=== TASK DESCRIPTION ===
Nothing but the lines from the one containing "O campo de busca" through the last line of the entries should appear in the output, each verbatim.

=== DATASET CONTENT ===

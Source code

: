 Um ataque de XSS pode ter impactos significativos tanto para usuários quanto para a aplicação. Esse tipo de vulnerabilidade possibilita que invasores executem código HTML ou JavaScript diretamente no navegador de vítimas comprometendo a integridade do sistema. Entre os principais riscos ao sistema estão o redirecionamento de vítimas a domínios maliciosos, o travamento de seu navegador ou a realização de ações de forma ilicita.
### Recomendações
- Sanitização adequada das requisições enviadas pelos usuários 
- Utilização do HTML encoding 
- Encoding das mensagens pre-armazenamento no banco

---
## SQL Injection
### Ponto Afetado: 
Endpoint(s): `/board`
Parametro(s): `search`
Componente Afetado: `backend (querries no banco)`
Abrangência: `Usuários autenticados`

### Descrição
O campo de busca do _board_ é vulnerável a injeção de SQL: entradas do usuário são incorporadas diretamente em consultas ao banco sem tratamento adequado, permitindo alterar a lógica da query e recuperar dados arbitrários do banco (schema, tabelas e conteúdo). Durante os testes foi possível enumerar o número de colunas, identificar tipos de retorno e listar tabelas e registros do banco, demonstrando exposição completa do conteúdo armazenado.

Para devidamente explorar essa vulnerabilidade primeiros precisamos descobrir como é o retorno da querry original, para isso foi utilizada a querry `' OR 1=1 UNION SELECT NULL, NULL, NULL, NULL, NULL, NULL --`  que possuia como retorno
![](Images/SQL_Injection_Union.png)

=== REPLY TO THE EXERCISE ===
O campo de busca do _board_ é vulnerável a injeção de SQL: entradas do usuário são incorporadas diretamente em consultas ao banco sem tratamento adequado, permitindo alterar a lógica da query e recuperar dados arbitrários do banco (schema, tabelas e conteúdo). Durante os testes foi possível enumerar o número de colunas, identificar tipos de retorno e listar tabelas e registros do banco, demonstrando exposição completa do conteúdo armazenado.

Para devidamente explorar essa vulnerabilidade primeiros precisamos descobrir como é o retorno da querry original, para isso foi utilizada a querry `' OR 1=1 UNION SELECT NULL, NULL, NULL, NULL, NULL, NULL --`  que possuia como retorno
![](Images/SQL_Injection_Union.png)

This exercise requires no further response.